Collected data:
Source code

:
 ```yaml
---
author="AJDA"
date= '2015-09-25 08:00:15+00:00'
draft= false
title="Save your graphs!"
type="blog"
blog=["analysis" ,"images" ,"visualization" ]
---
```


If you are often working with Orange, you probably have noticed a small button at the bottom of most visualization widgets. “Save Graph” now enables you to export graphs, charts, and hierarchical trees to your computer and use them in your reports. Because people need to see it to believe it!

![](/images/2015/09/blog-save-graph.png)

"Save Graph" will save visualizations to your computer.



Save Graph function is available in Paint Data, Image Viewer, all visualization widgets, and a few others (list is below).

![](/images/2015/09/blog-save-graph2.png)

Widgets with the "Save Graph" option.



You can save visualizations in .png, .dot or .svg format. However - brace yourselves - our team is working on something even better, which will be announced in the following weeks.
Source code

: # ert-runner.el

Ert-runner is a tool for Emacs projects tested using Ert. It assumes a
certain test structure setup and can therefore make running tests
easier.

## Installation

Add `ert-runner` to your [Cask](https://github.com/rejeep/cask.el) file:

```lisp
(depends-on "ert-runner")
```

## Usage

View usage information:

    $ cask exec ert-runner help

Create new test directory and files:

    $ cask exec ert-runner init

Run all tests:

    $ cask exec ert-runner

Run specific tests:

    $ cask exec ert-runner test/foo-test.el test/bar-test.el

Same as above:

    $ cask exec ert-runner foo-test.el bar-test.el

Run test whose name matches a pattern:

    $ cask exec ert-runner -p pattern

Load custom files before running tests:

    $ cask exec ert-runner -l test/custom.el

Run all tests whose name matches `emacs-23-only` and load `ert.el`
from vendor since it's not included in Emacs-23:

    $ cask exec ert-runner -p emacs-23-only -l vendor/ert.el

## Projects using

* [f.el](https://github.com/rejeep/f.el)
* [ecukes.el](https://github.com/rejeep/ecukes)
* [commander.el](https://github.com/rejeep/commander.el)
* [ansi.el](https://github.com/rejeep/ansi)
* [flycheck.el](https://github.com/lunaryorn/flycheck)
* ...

● WORK ORDER: Whenever a line in the preceding entries includes the word "computer", count it, and state the total alone.

● SOLVED PROBLEM: 2